#### AIM OF THE TASK:
Report only how many lines of the entries below contain the string "PathParameters".

#### SOURCE DATA:
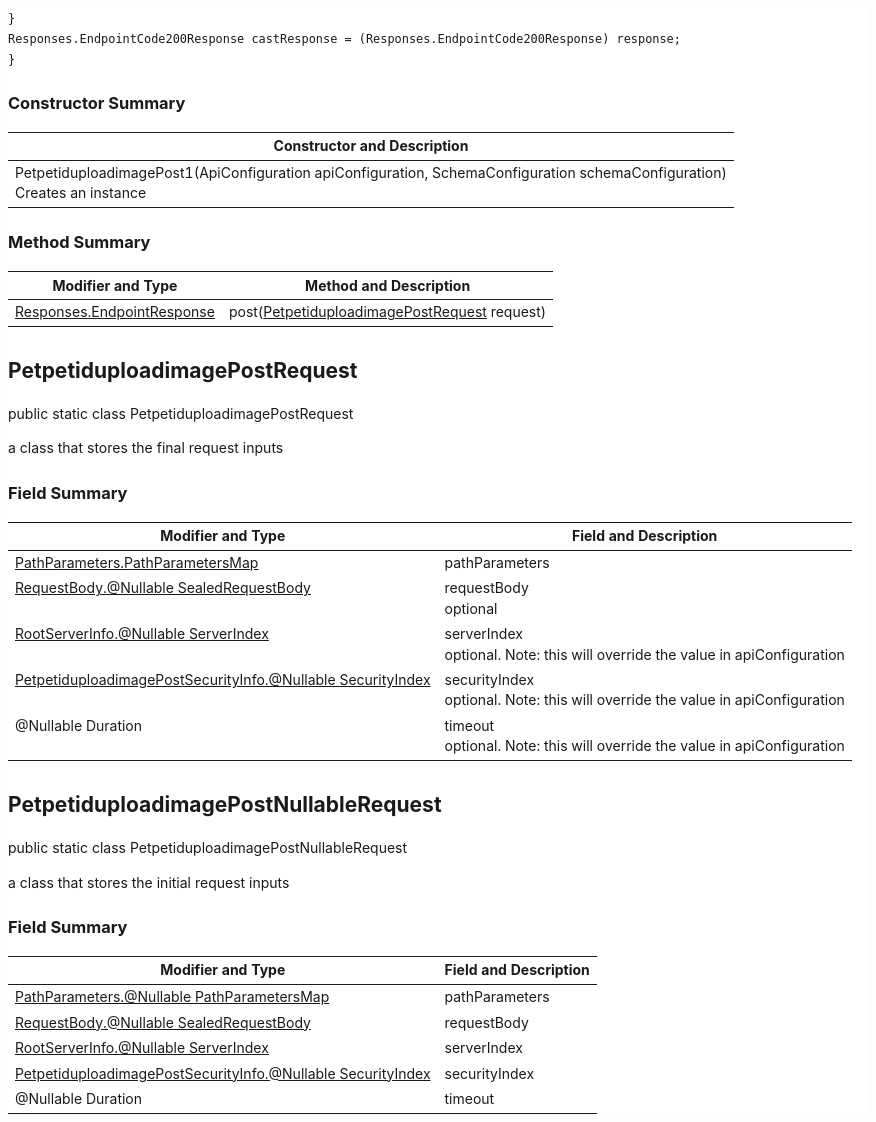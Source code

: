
 ```
}
Responses.EndpointCode200Response castResponse = (Responses.EndpointCode200Response) response;
}
```
### Constructor Summary
| Constructor and Description |
| --------------------------- |
| PetpetiduploadimagePost1(ApiConfiguration apiConfiguration, SchemaConfiguration schemaConfiguration)<br>Creates an instance |

### Method Summary
| Modifier and Type | Method and Description |
| ----------------- | ---------------------- |
| [Responses.EndpointResponse](../../paths/petpetiduploadimage/post/Responses.md#endpointresponse) | post([PetpetiduploadimagePostRequest](#petpetiduploadimagepostrequest) request) |

## PetpetiduploadimagePostRequest
public static class PetpetiduploadimagePostRequest<br>

a class that stores the final request inputs

### Field Summary
| Modifier and Type | Field and Description |
| ----------------- | --------------------- |
| [PathParameters.PathParametersMap](../../paths/petpetiduploadimage/post/PathParameters.md#pathparametersmap) | pathParameters |
| [RequestBody.@Nullable SealedRequestBody](../../paths/petpetiduploadimage/post/RequestBody.md#sealedrequestbody) | requestBody<br>optional |
| [RootServerInfo.@Nullable ServerIndex](../../RootServerInfo.md#serverindex) | serverIndex<br>optional. Note: this will override the value in apiConfiguration |
| [PetpetiduploadimagePostSecurityInfo.@Nullable SecurityIndex](../../paths/petpetiduploadimage/post/PetpetiduploadimagePostSecurityInfo.md#securityindex) | securityIndex<br>optional. Note: this will override the value in apiConfiguration |
| @Nullable Duration | timeout<br>optional. Note: this will override the value in apiConfiguration |

## PetpetiduploadimagePostNullableRequest
public static class PetpetiduploadimagePostNullableRequest<br>

a class that stores the initial request inputs

### Field Summary
| Modifier and Type | Field and Description |
| ----------------- | --------------------- |
| [PathParameters.@Nullable PathParametersMap](../../paths/petpetiduploadimage/post/PathParameters.md#pathparametersmap) | pathParameters |
| [RequestBody.@Nullable SealedRequestBody](../../paths/petpetiduploadimage/post/RequestBody.md#sealedrequestbody) | requestBody |
| [RootServerInfo.@Nullable ServerIndex](../../RootServerInfo.md#serverindex) | serverIndex |
| [PetpetiduploadimagePostSecurityInfo.@Nullable SecurityIndex](../../paths/petpetiduploadimage/post/PetpetiduploadimagePostSecurityInfo.md#securityindex) | securityIndex |
| @Nullable Duration | timeout |
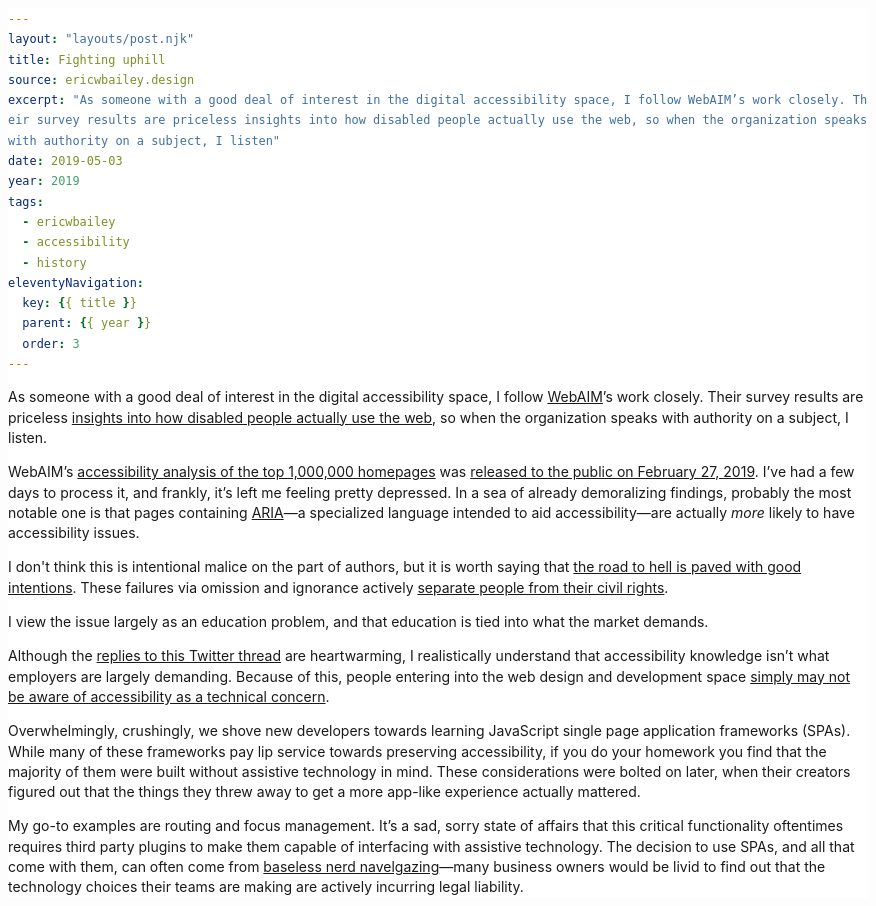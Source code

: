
 ```yaml
---
layout: "layouts/post.njk"
title: Fighting uphill
source: ericwbailey.design
excerpt: "As someone with a good deal of interest in the digital accessibility space, I follow WebAIM’s work closely. Their survey results are priceless insights into how disabled people actually use the web, so when the organization speaks with authority on a subject, I listen"
date: 2019-05-03
year: 2019
tags:
  - ericwbailey
  - accessibility
  - history
eleventyNavigation:
  key: {{ title }}
  parent: {{ year }}
  order: 3
---
```


As someone with a good deal of interest in the digital accessibility space, I follow [WebAIM](https://webaim.org/)’s work closely. Their survey results are priceless [insights into how disabled people actually use the web](https://webaim.org/projects/screenreadersurvey7/), so when the organization speaks with authority on a subject, I listen.

WebAIM’s [accessibility analysis of the top 1,000,000 homepages](https://webaim.org/projects/million/) was [released to the public on February 27, 2019](https://twitter.com/webaim/status/1100844774163009536). I’ve had a few days to process it, and frankly, it’s left me feeling pretty depressed. In a sea of already demoralizing findings, probably the most notable one is that pages containing [<abbr>ARIA<abbr>](https://www.w3.org/WAI/standards-guidelines/aria/)—a specialized language intended to aid accessibility—are actually <em>more</em> likely to have accessibility issues.

I don't think this is intentional malice on the part of authors, but it is worth saying that [the road to hell is paved with good intentions](https://css-tricks.com/aria-spackle-not-rebar/). These failures via omission and ignorance actively [separate people from their civil rights](https://marcysutton.com/accessibility-is-a-civil-right).

I view the issue largely as an education problem, and that education is tied into what the market demands.

Although the [replies to this Twitter thread](https://twitter.com/A11YProject/status/1100855699884642309) are heartwarming, I realistically understand that accessibility knowledge isn’t what employers are largely demanding. Because of this, people entering into the web design and development space [simply may not be aware of accessibility as a technical concern](http://adrianroselli.com/2018/07/demand-refunds-for-invalid-html-in-courses.html).

Overwhelmingly, crushingly, we shove new developers towards learning JavaScript single page application frameworks (SPAs). While many of these frameworks pay lip service towards preserving accessibility, if you do your homework you find that the majority of them were built without assistive technology in mind. These considerations were bolted on later, when their creators figured out that the things they threw away to get a more app-like experience actually mattered.

My go-to examples are routing and focus management. It’s a sad, sorry state of affairs that this critical functionality oftentimes requires third party plugins to make them capable of interfacing with assistive technology. The decision to use <abbr>SPA</abbr>s, and all that come with them, can often come from [baseless nerd navelgazing](https://whatisjasongoldstein.com/writing/help-none-of-my-projects-want-to-be-spas/)—many business owners would be livid to find out that the technology choices their teams are making are actively incurring legal liability.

#### THE COMPLETED TASK:
2